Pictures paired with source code
·····

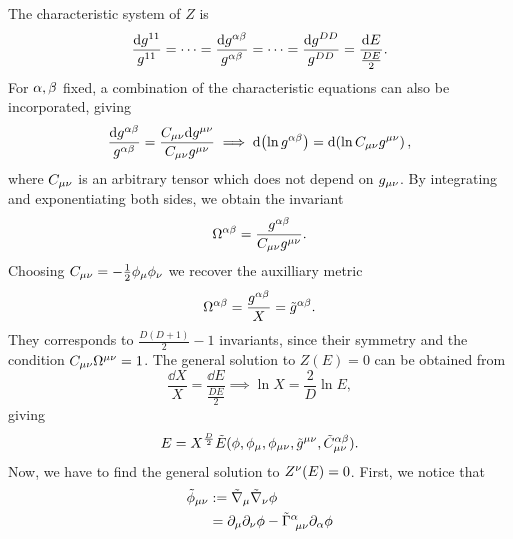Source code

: The characteristic system of $Z$ is
\begin{equation}
  \frac{\dd g^{11}}{g^{11}}=\cdots=\frac{\dd g^{\alpha\beta }}{g^{\alpha\beta }}=\cdots=\frac{\dd g^{DD}}{g^{DD}}=\frac{\dd E}{\frac{DE}{2}}.
\end{equation}
For $\alpha,\beta $ fixed, a combination of the characteristic equations can also be incorporated, giving
\begin{equation}
  \frac{\dd g^{\alpha\beta }}{g^{\alpha\beta }}=\frac{C_{\mu\nu }\dd g^{\mu\nu }}{C_{\mu\nu }g^{\mu\nu }}\implies \dd (\ln g^{\alpha\beta })=\dd(\ln C_{\mu\nu }g^{\mu\nu }),
\end{equation}
where $C_{\mu\nu }$ is an arbitrary tensor which does not depend on $g_{\mu\nu }$. By integrating and exponentiating both sides, we obtain the invariant
\begin{equation}
  \Omega^{\alpha\beta }=\frac{g^{\alpha\beta }}{C_{\mu\nu }g^{\mu\nu }}.
\end{equation}
Choosing $C_{\mu\nu }=-\frac{1}{2}\phi_\mu \phi_\nu $ we recover the auxilliary metric
\begin{equation}
  \Omega^{\alpha\beta }=\frac{g^{\alpha\beta }}{X}=\tilde{g}^{\alpha\beta }.
\end{equation}
They corresponds to $\frac{D(D+1)}{2}-1$ invariants, since their symmetry and the condition $C_{\mu\nu }\Omega^{\mu\nu }=1$. The general solution to $Z(E)=0$ can be obtained from
\begin{equation}
  \frac{\dd X}{X}=\frac{\dd E}{\frac{DE}{2}}\implies \ln X=\frac{2}{D}\ln E,
\end{equation}
giving
\begin{equation}
  E=X^\frac{D}{2}\tilde{E}(\phi,\phi_\mu ,\phi_{\mu\nu },\tilde{g}^{\mu\nu },\tilde{C}^{\alpha\beta }_{\mu\nu }).
\end{equation}
Now, we have to find the general solution to $Z^\nu (E)=0$. First, we notice that
\begin{align}
  \tilde{\phi}_{\mu\nu }&:=\tilde{\nabla}_\mu \tilde{\nabla}_\nu \phi \\
  &=\partial_\mu \partial_\nu \phi -\tilde{\Gamma }^\alpha _{~\mu\nu }\partial_\alpha\phi
\end{align}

·····

__Prompt__:
Return only the lines of the records in which the string "solution" appears.

__Your response__:
They corresponds to $\frac{D(D+1)}{2}-1$ invariants, since their symmetry and the condition $C_{\mu\nu }\Omega^{\mu\nu }=1$. The general solution to $Z(E)=0$ can be obtained from
Now, we have to find the general solution to $Z^\nu (E)=0$. First, we notice that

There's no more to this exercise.